The Patchin Fire Company is pleased to announce the Inaugural Boston Hills BBQ Fest. Our event will take place on June 26th, 27th and 28th. The weekend will feature a KCBS State Championship BBQ Competition on Saturday, a Wide Open Grilling Contest on Sunday, as well as rides, live music, beverages, food, crafters, fireworks, a car show, and a garden tractor pull.

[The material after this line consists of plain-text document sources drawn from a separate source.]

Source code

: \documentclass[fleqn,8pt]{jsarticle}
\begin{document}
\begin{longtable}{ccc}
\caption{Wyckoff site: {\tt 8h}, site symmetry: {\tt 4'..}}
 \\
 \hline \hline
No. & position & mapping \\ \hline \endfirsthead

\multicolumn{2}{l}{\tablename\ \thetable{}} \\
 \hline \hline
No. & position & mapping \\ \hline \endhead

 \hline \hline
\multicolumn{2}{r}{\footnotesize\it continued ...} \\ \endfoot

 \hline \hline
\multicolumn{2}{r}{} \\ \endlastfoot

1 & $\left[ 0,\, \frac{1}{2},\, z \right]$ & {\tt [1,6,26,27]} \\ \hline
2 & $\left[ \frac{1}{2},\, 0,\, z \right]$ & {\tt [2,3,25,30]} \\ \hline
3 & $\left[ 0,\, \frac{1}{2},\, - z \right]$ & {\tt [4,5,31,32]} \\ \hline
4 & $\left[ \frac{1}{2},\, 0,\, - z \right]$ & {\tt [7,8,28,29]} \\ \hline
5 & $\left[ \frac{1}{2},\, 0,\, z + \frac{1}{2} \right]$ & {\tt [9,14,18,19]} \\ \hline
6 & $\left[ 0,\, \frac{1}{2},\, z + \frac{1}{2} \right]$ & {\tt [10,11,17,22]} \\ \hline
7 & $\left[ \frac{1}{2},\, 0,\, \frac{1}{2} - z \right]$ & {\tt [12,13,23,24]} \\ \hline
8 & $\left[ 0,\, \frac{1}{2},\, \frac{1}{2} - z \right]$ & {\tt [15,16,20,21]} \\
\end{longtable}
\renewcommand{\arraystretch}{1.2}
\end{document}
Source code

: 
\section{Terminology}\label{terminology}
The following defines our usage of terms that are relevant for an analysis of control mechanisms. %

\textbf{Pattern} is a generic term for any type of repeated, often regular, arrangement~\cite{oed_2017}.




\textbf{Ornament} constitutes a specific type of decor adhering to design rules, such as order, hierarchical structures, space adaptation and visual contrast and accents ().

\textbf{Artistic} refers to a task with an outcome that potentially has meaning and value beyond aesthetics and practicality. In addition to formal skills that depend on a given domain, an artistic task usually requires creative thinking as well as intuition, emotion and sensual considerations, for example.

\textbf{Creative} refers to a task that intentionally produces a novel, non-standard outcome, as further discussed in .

I am the Contest Chairman, and would be glad to answer any questions you may have. Applications are available. Please send me a PM with your email address, and I will send one out. The website will be up shortly. Hope to see you in June!


----------



## Pigs On The Wing BBQ (Jan 11, 2009)

Got room for my motor home? If so we may road trip.

Pigs


----------



## The Giggler (Jan 11, 2009)

Pigs On The Wing BBQ said:
			
		

> Got room for my motor home? If so we may road trip.
> 
> Pigs



You betcha!  Pull through sites are available.


----------



## Uncle Bubba (Jan 12, 2009)

Can we cater for the event and use a gas cooker for our turn in stuff even though we say we cooked it on a stickburner??


----------



## Diva Q (Jan 13, 2009)

hmm 10 hrs from  my house to there.


----------



## Pigs On The Wing BBQ (Jan 13, 2009)

Uncle Bubba said:
			
		

> Can we cater for the event and use a gas cooker for our turn in stuff even though we say we cooked it on a stickburner??


NO..... That has never happened. Just ask Donny at Oink!      

Pigs
The dude never get's busted!    :x  :twisted:


----------



## Uncle Bubba (Jan 13, 2009)

Yeah...I know... :roll:


----------



## The Giggler (Jan 13, 2009)

Diva Q said:
			
		

> hmm 10 hrs from  my house to there.



Hi Diva,
10 hours to Boston, NY from Barrie?  Its less than 30 miles from Boston, NY to Buffalo.  Beantown is a few more clicks down the 90.  You headed down in June?


----------



## The Giggler (Mar 23, 2009)

The Boston Hills BBQ Fest has our Governor's Proclamation, and will therefore be a State Championship!

We are well on our way to meeting and surpassing the 15 team first year minimum.

Contest Payout will be directly related to the number of competitors.  Minimum prize money is $3000, with the minimum 15 team field.  The more teams entered, the better the payout!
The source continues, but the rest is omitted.